In hard laminated formations, bit life is often limited by severe damage occurring in only the two outside cutter rows on the bit shoulder (Fig. 2). In 2014, the operator began a performance improvement program in the Greater Green River Basin, which included investigating the physical process through which this damage was occurring. High frequency downhole vibrations data was recorded on multiple wells at points throughout the BHA as well as at the bit. The data revealed that synchronous torsional oscillations (STO) were occurring, and these were enabling high lateral bit whirl. While the root cause is a form of stickslip, the damage observed has the appearance of whirl. Analysis showed that as the bit drilled the laminated interfaces, higher modes of STO may occur along with the basic primary torsional oscillation mode. STOs occur when the drillstring is rotated at specific speeds that cause higher frequency torsional resonance to develop in addition to the primary large torque and speed cycles that rig crews observe with stickslip. The high frequency oscillation within the drillstring had small amplitude, but it created sufficient loss of depth of cut that allowed the bit to move freely in the lateral direction, enabling high lateral vibrations. The effect is particularly pronounced in hard laminated formations where the depth of cut has already declined at each transition due to the increase in rock hardness.

It has generally been observed by the industry that high levels of whirl are rarely seen simultaneously with high stickslip. The observations in the described case are significant in that they may explain those instances where they are seen together. Also, the operations personnel are generally not aware that primary and higher order torsional oscillations may be excited by specific rotary speeds and that new field practices are needed to identify and avoid these in real time. Field trials were conducted that included RPM step tests to determine non-resonant rotational speeds, WOB step tests to avoid the onset of full-stick, bits designed with depth-of-cut control to reduce torsional oscillation, roller reamers to ensure stabilizer drag wasn't contributing to stickslip, and extension of bit gauge length to reduce the lateral movement of the bit in response to lateral force from the BHA.

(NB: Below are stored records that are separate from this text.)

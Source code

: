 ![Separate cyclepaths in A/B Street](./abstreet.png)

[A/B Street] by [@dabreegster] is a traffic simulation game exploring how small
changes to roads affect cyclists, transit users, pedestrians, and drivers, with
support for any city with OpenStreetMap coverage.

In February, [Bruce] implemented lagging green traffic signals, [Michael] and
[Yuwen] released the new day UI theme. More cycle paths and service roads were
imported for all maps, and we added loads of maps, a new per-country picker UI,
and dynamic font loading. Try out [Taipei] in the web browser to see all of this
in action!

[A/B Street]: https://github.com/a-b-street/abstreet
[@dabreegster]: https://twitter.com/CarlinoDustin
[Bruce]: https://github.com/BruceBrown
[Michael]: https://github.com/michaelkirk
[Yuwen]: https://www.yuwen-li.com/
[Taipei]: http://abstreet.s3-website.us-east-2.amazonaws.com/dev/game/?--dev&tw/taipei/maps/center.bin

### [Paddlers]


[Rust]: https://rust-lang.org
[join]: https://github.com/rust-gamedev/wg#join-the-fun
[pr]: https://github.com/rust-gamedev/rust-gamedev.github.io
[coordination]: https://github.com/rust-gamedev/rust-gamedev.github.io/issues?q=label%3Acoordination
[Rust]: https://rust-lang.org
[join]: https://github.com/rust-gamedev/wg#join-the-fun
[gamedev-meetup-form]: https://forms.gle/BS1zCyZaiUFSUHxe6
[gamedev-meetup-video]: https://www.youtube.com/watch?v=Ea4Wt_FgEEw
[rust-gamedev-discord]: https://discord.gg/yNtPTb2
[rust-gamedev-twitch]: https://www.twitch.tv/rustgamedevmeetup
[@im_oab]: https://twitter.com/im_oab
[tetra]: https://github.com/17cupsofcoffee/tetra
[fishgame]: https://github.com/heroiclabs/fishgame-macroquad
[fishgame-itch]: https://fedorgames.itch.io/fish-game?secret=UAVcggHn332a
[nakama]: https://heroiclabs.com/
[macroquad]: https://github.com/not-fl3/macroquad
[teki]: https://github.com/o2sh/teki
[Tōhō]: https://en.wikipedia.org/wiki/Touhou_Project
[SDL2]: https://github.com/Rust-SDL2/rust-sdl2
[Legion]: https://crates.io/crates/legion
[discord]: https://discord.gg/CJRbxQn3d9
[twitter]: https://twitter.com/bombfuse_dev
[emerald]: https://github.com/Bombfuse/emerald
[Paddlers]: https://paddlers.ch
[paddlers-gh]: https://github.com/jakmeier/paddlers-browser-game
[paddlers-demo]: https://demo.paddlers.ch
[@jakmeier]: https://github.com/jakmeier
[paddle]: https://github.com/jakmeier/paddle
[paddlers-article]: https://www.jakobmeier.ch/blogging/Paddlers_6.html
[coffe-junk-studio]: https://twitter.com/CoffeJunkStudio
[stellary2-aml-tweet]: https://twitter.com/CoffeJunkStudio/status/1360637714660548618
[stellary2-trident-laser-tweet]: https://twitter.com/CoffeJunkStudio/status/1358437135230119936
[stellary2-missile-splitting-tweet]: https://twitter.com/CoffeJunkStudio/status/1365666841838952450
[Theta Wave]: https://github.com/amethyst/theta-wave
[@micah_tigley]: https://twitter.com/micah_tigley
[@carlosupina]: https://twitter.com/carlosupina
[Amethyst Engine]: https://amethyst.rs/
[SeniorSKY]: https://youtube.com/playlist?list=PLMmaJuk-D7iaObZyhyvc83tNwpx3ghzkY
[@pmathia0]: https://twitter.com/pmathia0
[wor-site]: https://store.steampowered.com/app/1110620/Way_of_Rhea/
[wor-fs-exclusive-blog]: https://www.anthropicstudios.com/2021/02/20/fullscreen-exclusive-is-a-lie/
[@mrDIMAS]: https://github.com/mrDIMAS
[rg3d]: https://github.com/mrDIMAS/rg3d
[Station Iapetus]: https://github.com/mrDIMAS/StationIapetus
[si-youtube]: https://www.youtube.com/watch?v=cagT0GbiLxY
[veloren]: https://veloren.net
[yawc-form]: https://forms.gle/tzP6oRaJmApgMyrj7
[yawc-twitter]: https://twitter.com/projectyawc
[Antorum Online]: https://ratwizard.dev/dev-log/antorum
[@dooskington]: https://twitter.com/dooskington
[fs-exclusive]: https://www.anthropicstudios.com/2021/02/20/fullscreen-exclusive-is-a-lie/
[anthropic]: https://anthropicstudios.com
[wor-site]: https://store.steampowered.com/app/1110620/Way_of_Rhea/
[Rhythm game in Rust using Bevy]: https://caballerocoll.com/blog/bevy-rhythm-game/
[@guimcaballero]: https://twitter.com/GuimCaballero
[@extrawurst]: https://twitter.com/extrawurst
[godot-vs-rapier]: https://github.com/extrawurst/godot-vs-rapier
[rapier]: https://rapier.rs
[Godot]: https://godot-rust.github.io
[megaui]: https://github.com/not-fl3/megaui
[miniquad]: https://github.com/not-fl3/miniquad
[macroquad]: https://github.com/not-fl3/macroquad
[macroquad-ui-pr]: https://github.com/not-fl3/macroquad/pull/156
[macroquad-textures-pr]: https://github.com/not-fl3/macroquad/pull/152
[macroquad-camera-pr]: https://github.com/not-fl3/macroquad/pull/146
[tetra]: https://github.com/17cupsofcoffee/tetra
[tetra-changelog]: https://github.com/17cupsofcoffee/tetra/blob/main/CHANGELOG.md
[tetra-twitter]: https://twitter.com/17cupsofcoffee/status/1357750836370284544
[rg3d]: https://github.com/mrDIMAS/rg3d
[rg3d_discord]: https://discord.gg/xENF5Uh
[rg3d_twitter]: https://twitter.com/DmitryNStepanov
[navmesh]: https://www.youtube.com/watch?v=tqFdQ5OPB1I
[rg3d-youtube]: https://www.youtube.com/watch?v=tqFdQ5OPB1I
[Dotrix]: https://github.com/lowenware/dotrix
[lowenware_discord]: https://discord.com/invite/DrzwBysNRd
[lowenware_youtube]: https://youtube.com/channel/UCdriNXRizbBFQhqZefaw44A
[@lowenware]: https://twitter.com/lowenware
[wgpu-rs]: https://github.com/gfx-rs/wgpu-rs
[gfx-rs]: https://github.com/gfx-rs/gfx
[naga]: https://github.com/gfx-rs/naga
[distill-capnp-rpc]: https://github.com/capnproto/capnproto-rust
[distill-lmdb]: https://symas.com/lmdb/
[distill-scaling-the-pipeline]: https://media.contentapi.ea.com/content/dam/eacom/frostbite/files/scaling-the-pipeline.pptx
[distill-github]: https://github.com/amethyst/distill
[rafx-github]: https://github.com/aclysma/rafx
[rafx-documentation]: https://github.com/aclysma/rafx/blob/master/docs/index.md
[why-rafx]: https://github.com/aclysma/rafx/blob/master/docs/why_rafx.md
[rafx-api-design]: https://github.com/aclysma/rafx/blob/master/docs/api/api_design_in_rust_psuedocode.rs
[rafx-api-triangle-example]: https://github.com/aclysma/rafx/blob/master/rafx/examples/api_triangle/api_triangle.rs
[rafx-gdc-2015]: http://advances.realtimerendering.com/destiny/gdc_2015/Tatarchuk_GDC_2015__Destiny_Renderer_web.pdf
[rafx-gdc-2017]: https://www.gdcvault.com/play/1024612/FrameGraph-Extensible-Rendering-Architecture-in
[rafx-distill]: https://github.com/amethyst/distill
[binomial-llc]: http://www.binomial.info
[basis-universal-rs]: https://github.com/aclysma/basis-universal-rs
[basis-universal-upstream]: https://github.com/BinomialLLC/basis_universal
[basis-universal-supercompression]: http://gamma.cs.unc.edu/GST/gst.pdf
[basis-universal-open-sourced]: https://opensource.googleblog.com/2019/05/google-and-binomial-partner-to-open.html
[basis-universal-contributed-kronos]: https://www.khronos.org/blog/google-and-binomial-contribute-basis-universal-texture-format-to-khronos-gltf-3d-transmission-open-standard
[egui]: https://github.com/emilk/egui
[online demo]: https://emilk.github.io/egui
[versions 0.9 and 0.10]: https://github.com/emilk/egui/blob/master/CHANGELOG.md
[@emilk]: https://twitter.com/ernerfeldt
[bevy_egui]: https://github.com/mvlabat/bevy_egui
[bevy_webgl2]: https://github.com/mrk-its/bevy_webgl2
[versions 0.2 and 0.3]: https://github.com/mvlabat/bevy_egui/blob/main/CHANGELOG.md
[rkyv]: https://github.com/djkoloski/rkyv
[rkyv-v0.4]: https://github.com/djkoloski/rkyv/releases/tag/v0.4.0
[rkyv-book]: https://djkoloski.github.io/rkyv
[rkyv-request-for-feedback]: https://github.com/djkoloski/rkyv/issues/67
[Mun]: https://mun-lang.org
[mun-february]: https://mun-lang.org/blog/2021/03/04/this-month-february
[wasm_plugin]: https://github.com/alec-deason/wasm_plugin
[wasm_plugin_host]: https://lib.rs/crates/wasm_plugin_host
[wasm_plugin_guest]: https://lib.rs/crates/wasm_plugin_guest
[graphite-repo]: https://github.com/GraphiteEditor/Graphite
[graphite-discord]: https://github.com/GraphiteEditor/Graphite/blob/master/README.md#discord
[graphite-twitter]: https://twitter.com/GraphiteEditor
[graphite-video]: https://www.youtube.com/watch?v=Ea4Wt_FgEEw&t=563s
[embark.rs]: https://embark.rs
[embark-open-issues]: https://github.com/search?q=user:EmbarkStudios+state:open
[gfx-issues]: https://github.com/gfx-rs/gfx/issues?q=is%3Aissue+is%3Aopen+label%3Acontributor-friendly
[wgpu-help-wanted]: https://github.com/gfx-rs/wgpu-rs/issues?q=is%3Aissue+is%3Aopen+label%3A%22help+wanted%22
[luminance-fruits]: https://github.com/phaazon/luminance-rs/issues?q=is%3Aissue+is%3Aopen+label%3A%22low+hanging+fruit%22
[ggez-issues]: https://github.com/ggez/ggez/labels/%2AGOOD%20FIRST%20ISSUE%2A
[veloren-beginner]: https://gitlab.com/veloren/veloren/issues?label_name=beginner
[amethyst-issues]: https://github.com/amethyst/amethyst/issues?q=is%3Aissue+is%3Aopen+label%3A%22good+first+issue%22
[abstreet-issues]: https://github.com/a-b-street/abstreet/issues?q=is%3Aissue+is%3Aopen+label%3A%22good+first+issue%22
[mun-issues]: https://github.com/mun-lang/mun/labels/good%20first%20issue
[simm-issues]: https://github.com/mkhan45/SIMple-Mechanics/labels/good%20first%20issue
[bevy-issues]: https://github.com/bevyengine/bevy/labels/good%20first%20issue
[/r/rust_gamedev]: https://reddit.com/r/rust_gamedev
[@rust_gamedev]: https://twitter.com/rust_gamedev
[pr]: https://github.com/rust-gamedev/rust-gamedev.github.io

Direct measurement, using high frequency downhole data, showed it is possible to achieve moderate reduction in bit dysfunction in hard laminated formations through these changes in practices and design. Greater gains might be expected with drillstrings having higher torsional stiffness than the 14,000 ft of 4 inch pipe used in these operations, or with less than the 5500ft of hard laminated formations. In other situations the gains would have been adequate to have enabled a bit to drill an entire interval without tripping. This work may have implications for operations in other unconventional plays, such as the Marcellus, Utica, Niobrara, Permian Basin, Haynesville, Tuscaloosa Marine Shale, and Granite Wash, where laminated formations, small hole sizes, and small diameter drillpipe are common.